Oct. 24 (Bloomberg) -- Norwegian Air Shuttle AS, the Scandinavian low-cost airline, said third-quarter profit retreated 31 percent as warm weather and costs associated with the newly added Boeing Co. 787 Dreamliners weighed on earnings.
Earnings before tax declined to 603.5 million kroner ($102.3 million) from 872.9 million kroner a year earlier, the Fornebu, Norway-based company said in a statement today. Total operating revenue rose 15 percent to 4.88 billion kroner.

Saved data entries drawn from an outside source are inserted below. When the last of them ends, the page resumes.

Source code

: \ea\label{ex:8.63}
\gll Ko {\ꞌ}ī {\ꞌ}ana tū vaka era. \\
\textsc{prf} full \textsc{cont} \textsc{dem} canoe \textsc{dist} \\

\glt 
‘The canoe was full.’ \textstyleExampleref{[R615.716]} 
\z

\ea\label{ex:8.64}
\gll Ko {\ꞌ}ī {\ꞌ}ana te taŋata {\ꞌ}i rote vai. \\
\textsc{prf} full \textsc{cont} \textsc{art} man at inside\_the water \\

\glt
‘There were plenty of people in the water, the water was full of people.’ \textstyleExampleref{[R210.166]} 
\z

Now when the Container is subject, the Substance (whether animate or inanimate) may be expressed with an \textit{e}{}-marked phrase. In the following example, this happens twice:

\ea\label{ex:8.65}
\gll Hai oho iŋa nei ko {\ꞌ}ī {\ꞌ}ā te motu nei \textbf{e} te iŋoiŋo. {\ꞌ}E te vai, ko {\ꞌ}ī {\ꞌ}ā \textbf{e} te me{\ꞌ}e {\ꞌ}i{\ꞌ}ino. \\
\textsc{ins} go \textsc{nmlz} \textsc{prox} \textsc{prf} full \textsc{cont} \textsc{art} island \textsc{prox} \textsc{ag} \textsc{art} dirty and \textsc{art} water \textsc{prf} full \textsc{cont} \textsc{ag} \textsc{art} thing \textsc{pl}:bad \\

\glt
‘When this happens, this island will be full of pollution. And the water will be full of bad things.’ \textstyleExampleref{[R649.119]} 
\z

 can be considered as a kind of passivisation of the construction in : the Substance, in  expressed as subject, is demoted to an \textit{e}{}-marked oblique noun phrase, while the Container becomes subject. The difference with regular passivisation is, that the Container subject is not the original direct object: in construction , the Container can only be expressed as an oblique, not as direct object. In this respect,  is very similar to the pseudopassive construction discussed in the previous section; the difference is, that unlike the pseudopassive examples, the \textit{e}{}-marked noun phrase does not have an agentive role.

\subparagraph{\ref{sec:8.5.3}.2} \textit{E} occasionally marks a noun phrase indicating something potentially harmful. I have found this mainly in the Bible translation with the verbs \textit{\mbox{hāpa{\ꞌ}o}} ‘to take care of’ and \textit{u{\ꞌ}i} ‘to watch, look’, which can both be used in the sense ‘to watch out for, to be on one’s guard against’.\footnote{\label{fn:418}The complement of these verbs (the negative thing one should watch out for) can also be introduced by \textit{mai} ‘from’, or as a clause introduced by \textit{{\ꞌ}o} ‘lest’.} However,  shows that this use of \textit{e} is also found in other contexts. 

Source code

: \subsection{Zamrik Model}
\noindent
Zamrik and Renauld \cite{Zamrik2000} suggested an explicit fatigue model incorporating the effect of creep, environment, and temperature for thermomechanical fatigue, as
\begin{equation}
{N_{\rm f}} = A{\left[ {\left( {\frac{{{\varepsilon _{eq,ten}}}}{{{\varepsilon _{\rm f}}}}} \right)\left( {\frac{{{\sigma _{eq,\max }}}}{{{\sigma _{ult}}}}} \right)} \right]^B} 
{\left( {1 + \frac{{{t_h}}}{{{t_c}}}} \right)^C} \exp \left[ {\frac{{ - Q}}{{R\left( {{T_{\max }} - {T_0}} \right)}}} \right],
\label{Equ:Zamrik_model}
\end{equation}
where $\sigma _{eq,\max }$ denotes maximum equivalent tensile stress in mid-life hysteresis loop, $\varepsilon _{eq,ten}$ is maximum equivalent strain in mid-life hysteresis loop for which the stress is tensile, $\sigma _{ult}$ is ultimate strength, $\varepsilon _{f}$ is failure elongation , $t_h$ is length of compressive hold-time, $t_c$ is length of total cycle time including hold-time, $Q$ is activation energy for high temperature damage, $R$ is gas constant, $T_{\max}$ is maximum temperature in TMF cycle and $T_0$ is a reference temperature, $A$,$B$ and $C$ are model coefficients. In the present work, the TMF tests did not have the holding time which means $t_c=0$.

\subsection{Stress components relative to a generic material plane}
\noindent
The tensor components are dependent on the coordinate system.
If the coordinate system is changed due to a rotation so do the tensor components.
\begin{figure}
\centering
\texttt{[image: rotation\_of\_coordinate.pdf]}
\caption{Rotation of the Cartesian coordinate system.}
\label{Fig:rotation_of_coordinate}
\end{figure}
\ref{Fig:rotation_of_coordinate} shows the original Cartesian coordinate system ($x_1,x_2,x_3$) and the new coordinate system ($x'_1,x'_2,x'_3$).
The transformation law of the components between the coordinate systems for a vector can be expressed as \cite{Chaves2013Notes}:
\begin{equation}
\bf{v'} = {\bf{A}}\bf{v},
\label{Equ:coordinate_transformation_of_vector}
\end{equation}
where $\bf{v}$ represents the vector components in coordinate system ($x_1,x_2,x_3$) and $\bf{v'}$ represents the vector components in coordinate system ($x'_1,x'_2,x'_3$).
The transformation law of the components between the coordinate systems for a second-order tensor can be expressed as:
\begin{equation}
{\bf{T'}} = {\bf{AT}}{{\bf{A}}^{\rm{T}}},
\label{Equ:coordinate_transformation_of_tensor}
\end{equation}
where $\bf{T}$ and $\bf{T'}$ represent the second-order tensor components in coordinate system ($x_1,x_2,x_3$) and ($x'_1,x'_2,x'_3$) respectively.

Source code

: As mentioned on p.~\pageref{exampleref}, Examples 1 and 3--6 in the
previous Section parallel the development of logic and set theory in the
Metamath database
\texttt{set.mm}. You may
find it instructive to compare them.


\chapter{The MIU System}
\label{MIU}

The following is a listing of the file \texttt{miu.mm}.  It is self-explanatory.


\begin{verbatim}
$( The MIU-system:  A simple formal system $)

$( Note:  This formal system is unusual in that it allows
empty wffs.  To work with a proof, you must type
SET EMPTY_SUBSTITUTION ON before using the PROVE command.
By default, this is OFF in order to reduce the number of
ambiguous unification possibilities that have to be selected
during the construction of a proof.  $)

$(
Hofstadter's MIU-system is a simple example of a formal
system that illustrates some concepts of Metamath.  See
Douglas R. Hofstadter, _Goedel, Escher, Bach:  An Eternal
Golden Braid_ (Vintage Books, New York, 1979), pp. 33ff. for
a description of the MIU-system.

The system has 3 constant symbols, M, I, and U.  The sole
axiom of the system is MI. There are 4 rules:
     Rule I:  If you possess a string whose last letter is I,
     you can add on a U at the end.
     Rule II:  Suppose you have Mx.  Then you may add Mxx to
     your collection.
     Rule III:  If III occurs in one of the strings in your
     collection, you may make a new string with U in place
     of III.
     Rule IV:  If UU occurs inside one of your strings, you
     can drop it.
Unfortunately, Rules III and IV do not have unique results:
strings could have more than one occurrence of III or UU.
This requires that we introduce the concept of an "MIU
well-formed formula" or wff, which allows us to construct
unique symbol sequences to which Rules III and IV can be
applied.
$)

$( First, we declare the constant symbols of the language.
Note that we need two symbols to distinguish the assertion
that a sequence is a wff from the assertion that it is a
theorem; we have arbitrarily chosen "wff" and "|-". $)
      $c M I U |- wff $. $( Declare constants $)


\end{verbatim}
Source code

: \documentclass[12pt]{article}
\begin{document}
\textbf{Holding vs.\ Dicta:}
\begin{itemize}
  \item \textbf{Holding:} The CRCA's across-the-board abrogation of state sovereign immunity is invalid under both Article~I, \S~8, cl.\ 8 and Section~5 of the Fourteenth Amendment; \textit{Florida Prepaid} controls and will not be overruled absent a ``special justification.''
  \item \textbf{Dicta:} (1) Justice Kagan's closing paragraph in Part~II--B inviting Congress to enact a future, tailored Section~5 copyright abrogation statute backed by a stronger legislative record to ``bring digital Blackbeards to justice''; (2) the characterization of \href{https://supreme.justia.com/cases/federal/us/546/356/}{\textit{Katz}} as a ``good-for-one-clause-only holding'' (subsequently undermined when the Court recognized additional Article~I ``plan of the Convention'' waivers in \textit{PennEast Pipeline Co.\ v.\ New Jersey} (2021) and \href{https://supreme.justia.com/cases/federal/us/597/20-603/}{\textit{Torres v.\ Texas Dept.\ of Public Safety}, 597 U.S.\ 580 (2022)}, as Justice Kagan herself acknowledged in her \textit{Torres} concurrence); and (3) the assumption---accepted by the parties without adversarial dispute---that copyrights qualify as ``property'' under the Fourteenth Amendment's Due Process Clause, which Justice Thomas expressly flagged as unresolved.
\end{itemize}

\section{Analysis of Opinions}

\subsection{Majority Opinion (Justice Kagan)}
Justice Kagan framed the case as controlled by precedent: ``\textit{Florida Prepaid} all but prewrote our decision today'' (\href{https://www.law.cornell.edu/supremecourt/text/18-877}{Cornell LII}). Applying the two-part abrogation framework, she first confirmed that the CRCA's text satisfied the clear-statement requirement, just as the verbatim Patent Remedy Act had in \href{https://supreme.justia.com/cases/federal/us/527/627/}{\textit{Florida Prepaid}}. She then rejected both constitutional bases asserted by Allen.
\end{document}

Norwegian Air has sought to leverage the 787’s lower operating costs in a push to offer discounted trans-Atlantic trips at a profit. Glitches with the airline’s first two Dreamliners, ranging from a brake fault to a cockpit oxygen-supply flaw, led to repeated groundings of the jets, hampering the carrier’s plans. Costs associated with leasing replacement aircraft totaled 101 million kroner.
“Our results this quarter are significantly affected by the additional costs associated with replacement aircraft for the Dreamliner,” Chief Executive Officer Bjoern Kjos said in the statement. “In addition, Northern European sun seekers chose to enjoy the warm summer at home instead of flying south.”
The airline carried 6 million passengers in the quarter, up from 5.19 million a year earlier. Ticket revenue per unit dropped by 13 percent, reflecting lower yields and a “marginally lower” load factor because of greater competition in leisure markets and more capacity.
Norwegian Air announced plans on Oct. 17 to fly to three U.S. cities from London’s Gatwick airport starting next year, serving New York’s John F. Kennedy airport three times a week and Fort Lauderdale, Florida, and Los Angeles twice weekly. It will have seven Dreamliners by the end of 2014.